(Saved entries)
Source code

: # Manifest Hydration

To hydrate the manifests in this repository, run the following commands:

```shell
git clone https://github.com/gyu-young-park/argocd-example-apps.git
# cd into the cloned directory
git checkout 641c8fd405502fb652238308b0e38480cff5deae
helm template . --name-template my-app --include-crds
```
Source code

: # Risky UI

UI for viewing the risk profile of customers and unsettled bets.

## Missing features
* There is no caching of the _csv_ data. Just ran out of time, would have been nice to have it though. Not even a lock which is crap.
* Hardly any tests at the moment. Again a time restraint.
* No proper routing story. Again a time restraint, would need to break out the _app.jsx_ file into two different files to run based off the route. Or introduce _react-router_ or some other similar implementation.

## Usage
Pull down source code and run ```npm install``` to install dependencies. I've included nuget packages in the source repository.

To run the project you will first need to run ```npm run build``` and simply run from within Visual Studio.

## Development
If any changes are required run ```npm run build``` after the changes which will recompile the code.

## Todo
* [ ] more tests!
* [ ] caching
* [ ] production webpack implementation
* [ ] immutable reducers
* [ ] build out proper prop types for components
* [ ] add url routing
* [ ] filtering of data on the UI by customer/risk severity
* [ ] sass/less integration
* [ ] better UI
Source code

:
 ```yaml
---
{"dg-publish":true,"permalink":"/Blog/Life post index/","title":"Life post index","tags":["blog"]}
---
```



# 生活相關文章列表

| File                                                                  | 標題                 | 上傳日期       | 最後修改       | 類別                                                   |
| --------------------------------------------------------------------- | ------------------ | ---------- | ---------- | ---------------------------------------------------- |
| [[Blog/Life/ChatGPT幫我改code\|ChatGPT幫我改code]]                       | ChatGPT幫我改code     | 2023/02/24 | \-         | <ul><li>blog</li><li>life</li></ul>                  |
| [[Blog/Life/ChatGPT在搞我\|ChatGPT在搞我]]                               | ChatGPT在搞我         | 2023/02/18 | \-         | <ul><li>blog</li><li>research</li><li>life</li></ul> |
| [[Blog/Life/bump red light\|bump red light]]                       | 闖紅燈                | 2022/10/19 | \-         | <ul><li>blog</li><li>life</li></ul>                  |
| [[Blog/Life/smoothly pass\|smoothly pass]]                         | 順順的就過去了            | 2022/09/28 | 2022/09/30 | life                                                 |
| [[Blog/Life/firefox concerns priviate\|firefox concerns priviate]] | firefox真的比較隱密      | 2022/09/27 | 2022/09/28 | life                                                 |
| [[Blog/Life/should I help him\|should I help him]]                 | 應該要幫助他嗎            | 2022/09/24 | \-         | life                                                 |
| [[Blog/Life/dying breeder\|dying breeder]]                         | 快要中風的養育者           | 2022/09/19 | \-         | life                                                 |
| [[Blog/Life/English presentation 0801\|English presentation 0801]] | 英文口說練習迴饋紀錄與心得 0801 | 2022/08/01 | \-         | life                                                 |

→ **Exercise brief**
Using the entries above, say how many lines include the word "routing", with no other output.

→ **Answer to this exercise**
2